_Provided records_
=== Section Start ===
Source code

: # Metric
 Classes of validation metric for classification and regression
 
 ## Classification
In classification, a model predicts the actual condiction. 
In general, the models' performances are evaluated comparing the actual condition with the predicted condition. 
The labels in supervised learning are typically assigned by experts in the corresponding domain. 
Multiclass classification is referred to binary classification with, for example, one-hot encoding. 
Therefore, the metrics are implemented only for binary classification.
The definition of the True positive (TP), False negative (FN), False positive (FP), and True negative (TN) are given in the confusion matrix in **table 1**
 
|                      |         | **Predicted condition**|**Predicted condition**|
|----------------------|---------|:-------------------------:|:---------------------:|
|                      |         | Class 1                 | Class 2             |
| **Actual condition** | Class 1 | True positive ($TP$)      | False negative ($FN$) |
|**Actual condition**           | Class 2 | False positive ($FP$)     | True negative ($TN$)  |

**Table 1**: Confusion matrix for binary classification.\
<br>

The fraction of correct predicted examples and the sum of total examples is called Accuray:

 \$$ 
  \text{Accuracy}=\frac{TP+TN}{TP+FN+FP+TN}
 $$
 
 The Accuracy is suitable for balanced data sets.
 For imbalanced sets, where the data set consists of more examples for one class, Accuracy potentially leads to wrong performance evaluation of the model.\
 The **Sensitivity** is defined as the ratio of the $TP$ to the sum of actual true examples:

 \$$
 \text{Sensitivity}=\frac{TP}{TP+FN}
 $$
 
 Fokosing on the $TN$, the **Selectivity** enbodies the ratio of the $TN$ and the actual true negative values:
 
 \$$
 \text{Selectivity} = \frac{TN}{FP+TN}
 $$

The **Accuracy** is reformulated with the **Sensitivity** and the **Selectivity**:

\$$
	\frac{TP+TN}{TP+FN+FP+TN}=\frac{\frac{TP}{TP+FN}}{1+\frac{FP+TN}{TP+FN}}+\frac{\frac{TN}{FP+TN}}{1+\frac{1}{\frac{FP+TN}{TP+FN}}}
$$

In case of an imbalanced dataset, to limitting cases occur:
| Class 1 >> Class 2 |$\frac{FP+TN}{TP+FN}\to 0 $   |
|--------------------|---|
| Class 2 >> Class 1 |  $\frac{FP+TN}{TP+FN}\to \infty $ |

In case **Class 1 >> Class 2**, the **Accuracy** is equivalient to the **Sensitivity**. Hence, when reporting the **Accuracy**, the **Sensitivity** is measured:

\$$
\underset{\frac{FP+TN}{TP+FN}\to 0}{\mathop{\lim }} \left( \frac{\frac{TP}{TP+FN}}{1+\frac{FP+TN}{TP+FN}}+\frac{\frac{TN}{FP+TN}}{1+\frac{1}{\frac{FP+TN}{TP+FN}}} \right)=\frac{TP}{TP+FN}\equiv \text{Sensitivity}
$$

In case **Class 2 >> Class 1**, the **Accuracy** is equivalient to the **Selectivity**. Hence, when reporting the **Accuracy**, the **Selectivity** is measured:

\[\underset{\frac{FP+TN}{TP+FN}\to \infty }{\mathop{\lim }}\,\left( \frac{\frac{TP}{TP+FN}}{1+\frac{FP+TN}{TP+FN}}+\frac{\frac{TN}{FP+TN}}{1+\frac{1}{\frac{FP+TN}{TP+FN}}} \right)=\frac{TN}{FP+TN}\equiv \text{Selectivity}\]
=== Section End ===
_Exercise prompt_
Nothing in the records may change; output all of them exactly.

_Solution for this problem_
Source code

: # Metric
 Classes of validation metric for classification and regression
 
 ## Classification
In classification, a model predicts the actual condiction. 
In general, the models' performances are evaluated comparing the actual condition with the predicted condition. 
The labels in supervised learning are typically assigned by experts in the corresponding domain. 
Multiclass classification is referred to binary classification with, for example, one-hot encoding. 
Therefore, the metrics are implemented only for binary classification.
The definition of the True positive (TP), False negative (FN), False positive (FP), and True negative (TN) are given in the confusion matrix in **table 1**
 
|                      |         | **Predicted condition**|**Predicted condition**|
|----------------------|---------|:-------------------------:|:---------------------:|
|                      |         | Class 1                 | Class 2             |
| **Actual condition** | Class 1 | True positive ($TP$)      | False negative ($FN$) |
|**Actual condition**           | Class 2 | False positive ($FP$)     | True negative ($TN$)  |

**Table 1**: Confusion matrix for binary classification.\
<br>

The fraction of correct predicted examples and the sum of total examples is called Accuray:

 \$$ 
  \text{Accuracy}=\frac{TP+TN}{TP+FN+FP+TN}
 $$
 
 The Accuracy is suitable for balanced data sets.
 For imbalanced sets, where the data set consists of more examples for one class, Accuracy potentially leads to wrong performance evaluation of the model.\
 The **Sensitivity** is defined as the ratio of the $TP$ to the sum of actual true examples:

 \$$
 \text{Sensitivity}=\frac{TP}{TP+FN}
 $$
 
 Fokosing on the $TN$, the **Selectivity** enbodies the ratio of the $TN$ and the actual true negative values:
 
 \$$
 \text{Selectivity} = \frac{TN}{FP+TN}
 $$

The **Accuracy** is reformulated with the **Sensitivity** and the **Selectivity**:

\$$
	\frac{TP+TN}{TP+FN+FP+TN}=\frac{\frac{TP}{TP+FN}}{1+\frac{FP+TN}{TP+FN}}+\frac{\frac{TN}{FP+TN}}{1+\frac{1}{\frac{FP+TN}{TP+FN}}}
$$

In case of an imbalanced dataset, to limitting cases occur:
| Class 1 >> Class 2 |$\frac{FP+TN}{TP+FN}\to 0 $   |
|--------------------|---|
| Class 2 >> Class 1 |  $\frac{FP+TN}{TP+FN}\to \infty $ |

In case **Class 1 >> Class 2**, the **Accuracy** is equivalient to the **Sensitivity**. Hence, when reporting the **Accuracy**, the **Sensitivity** is measured:

\$$
\underset{\frac{FP+TN}{TP+FN}\to 0}{\mathop{\lim }} \left( \frac{\frac{TP}{TP+FN}}{1+\frac{FP+TN}{TP+FN}}+\frac{\frac{TN}{FP+TN}}{1+\frac{1}{\frac{FP+TN}{TP+FN}}} \right)=\frac{TP}{TP+FN}\equiv \text{Sensitivity}
$$

In case **Class 2 >> Class 1**, the **Accuracy** is equivalient to the **Selectivity**. Hence, when reporting the **Accuracy**, the **Selectivity** is measured:

\[\underset{\frac{FP+TN}{TP+FN}\to \infty }{\mathop{\lim }}\,\left( \frac{\frac{TP}{TP+FN}}{1+\frac{FP+TN}{TP+FN}}+\frac{\frac{TN}{FP+TN}}{1+\frac{1}{\frac{FP+TN}{TP+FN}}} \right)=\frac{TN}{FP+TN}\equiv \text{Selectivity}\]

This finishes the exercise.